At iterate 249 nfg = 250 J = 1.27517e-01 |proj g| = 3.06498e-04
At iterate 250 nfg = 251 J = 1.27503e-01 |proj g| = 3.07417e-04
STOP: TOTAL NO. of ITERATIONS REACHED LIMIT
Results visualization#
Each returned Optimize object (opt_mlp or opt_cnn) contains a Net object with the trained parameters and training information.
For example, we can access the bias of the last dense layer of the MLP:
>>> opt_mlp.net.get_bias()[-1]
array([[-0.13550091, -0.14853519, 0.00376027, -0.02834407, 0.02244247,
-0.0597309 ]])
Or plot the cost function descent during the training:
>>> plt.plot(opt_mlp.net.history["loss_train"], label="MLP", linestyle="--")
>>> plt.plot(opt_cnn.net.history["loss_train"], label="CNN", zorder=0)
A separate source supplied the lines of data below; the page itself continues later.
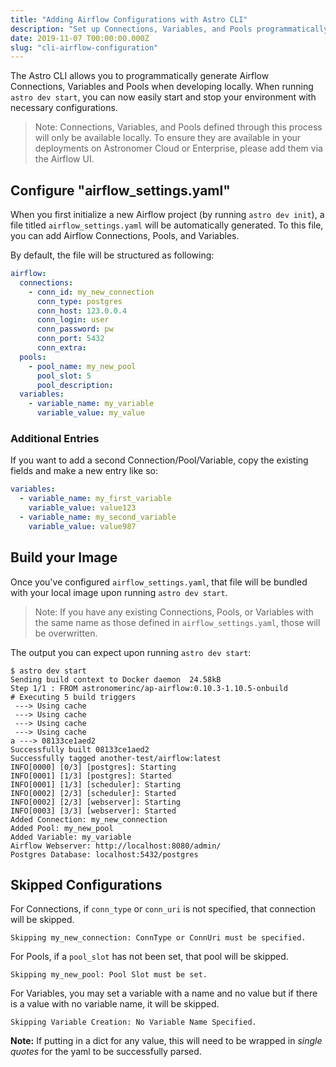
 ```yaml
---
title: "Adding Airflow Configurations with Astro CLI"
description: "Set up Connections, Variables, and Pools programmatically with the Astro CLI."
date: 2019-11-07 T00:00:00.000Z
slug: "cli-airflow-configuration"
---
```


The Astro CLI allows you to programmatically generate Airflow Connections, Variables and Pools when developing locally. When running `astro dev start`, you can now easily start and stop your environment with necessary configurations.

> Note: Connections, Variables, and Pools defined through this process will only be available locally. To ensure they are available in your deployments on Astronomer Cloud or Enterprise, please add them via the Airflow UI.

## Configure "airflow_settings.yaml"

When you first initialize a new Airflow project (by running `astro dev init`), a file titled `airflow_settings.yaml` will be automatically generated. To this file, you can add Airflow Connections, Pools, and Variables.

By default, the file will be structured as following:

```yaml
airflow:
  connections:
    - conn_id: my_new_connection
      conn_type: postgres
      conn_host: 123.0.0.4
      conn_login: user
      conn_password: pw
      conn_port: 5432
      conn_extra:
  pools:
    - pool_name: my_new_pool
      pool_slot: 5
      pool_description:
  variables:
    - variable_name: my_variable
      variable_value: my_value
```

### Additional Entries

If you want to add a second Connection/Pool/Variable, copy the existing fields and make a new entry like so:

```yaml
variables:
  - variable_name: my_first_variable
    variable_value: value123
  - variable_name: my_second_variable
    variable_value: value987
```

## Build your Image

Once you've configured `airflow_settings.yaml`, that file will be bundled with your local image upon running `astro dev start`.

>Note: If you have any existing Connections, Pools, or Variables with the same name as those defined in `airflow_settings.yaml`, those will be overwritten.

The output you can expect upon running `astro dev start`:

```
$ astro dev start
Sending build context to Docker daemon  24.58kB
Step 1/1 : FROM astronomerinc/ap-airflow:0.10.3-1.10.5-onbuild
# Executing 5 build triggers
 ---> Using cache
 ---> Using cache
 ---> Using cache
 ---> Using cache
a ---> 08133ce1aed2
Successfully built 08133ce1aed2
Successfully tagged another-test/airflow:latest
INFO[0000] [0/3] [postgres]: Starting                   
INFO[0001] [1/3] [postgres]: Started                    
INFO[0001] [1/3] [scheduler]: Starting                  
INFO[0002] [2/3] [scheduler]: Started                   
INFO[0002] [2/3] [webserver]: Starting                  
INFO[0003] [3/3] [webserver]: Started                   
Added Connection: my_new_connection
Added Pool: my_new_pool
Added Variable: my_variable
Airflow Webserver: http://localhost:8080/admin/
Postgres Database: localhost:5432/postgres
```

## Skipped Configurations

For Connections, if `conn_type` or `conn_uri` is not specified, that connection will be skipped.

```
Skipping my_new_connection: ConnType or ConnUri must be specified.
```

For Pools, if a `pool_slot` has not been set, that pool will be skipped.

```
Skipping my_new_pool: Pool Slot must be set.
```

For Variables, you may set a variable with a name and no value but if there is a value with no variable name, it will be skipped.

```
Skipping Variable Creation: No Variable Name Specified.
```

**Note:** If putting in a dict for any value, this will need to be wrapped in *single quotes* for the yaml to be successfully parsed.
>>> plt.xlabel("Iteration")
>>> plt.ylabel("$1-NSE$")
>>> plt.legend()
>>> plt.grid(alpha=.7, ls="--")
>>> plt.title("Cost function descent")
>>> plt.show()
We observe that, despite different network architectures and starting from different random weights, the cost function in these two cases behaves similarly and converges to a similar value. It is now interesting to compare the estimated conceptual parameters and initial states estimated by each trained network.
>>> f, ax = plt.subplots(3, 2)
>>>
>>> map_cp = ax[0, 0].imshow(model_mlp.get_rr_parameters("cp"))
>>> f.colorbar(map_cp, ax=ax[0, 0], label="cp (mm)")
>>> map_ct = ax[0, 1].imshow(model_mlp.get_rr_parameters("ct"))
>>> f.colorbar(map_ct, ax=ax[0, 1], label="ct (mm)")
>>> map_kexc = ax[1, 0].imshow(model_mlp.get_rr_parameters("kexc"))
>>> f.colorbar(map_kexc, ax=ax[1, 0], label="kexc (mm/d)")
>>> map_llr = ax[1, 1].imshow(model_mlp.get_rr_parameters("llr"))
>>> f.colorbar(map_llr, ax=ax[1, 1], label="llr (min)")
>>> map_hp = ax[2, 0].imshow(model_mlp.get_rr_initial_states("hp"))
>>> f.colorbar(map_hp, ax=ax[2, 0], label="hp")
>>> map_ht = ax[2, 1].imshow(model_mlp.get_rr_initial_states("ht"))
>>> f.colorbar(map_ht, ax=ax[2, 1], label="ht")
>>> f.suptitle("Regionalized Parameters and Initial States from MLP")
>>> plt.show()
>>> f, ax = plt.subplots(3, 2)
>>>
>>> map_cp = ax[0, 0].imshow(model_cnn.get_rr_parameters("cp"))
>>> f.colorbar(map_cp, ax=ax[0, 0], label="cp (mm)")
>>> map_ct = ax[0, 1].imshow(model_cnn.get_rr_parameters("ct"))
>>> f.colorbar(map_ct, ax=ax[0, 1], label="ct (mm)")
>>> map_kexc = ax[1, 0].imshow(model_cnn.get_rr_parameters("kexc"))
>>> f.colorbar(map_kexc, ax=ax[1, 0], label="kexc (mm/d)")
>>> map_llr = ax[1, 1].imshow(model_cnn.get_rr_parameters("llr"))
>>> f.colorbar(map_llr, ax=ax[1, 1], label="llr (min)")
>>> map_hp = ax[2, 0].imshow(model_cnn.get_rr_initial_states("hp"))
>>> f.colorbar(map_hp, ax=ax[2, 0], label="hp")
>>> map_ht = ax[2, 1].imshow(model_cnn.get_rr_initial_states("ht"))
>>> f.colorbar(map_ht, ax=ax[2, 1], label="ht")
>>> f.suptitle("Regionalized Parameters and Initial States from CNN")
>>> plt.show()
Overall, the CNN produces smoother parameter maps compared to the MLP. This smoothing effect results from the convolution operations applied to physical descriptor maps, which enable the CNN to learn and exploit spatial patterns and correlations across the entire hydrological mesh, including areas outside the calibration catchments.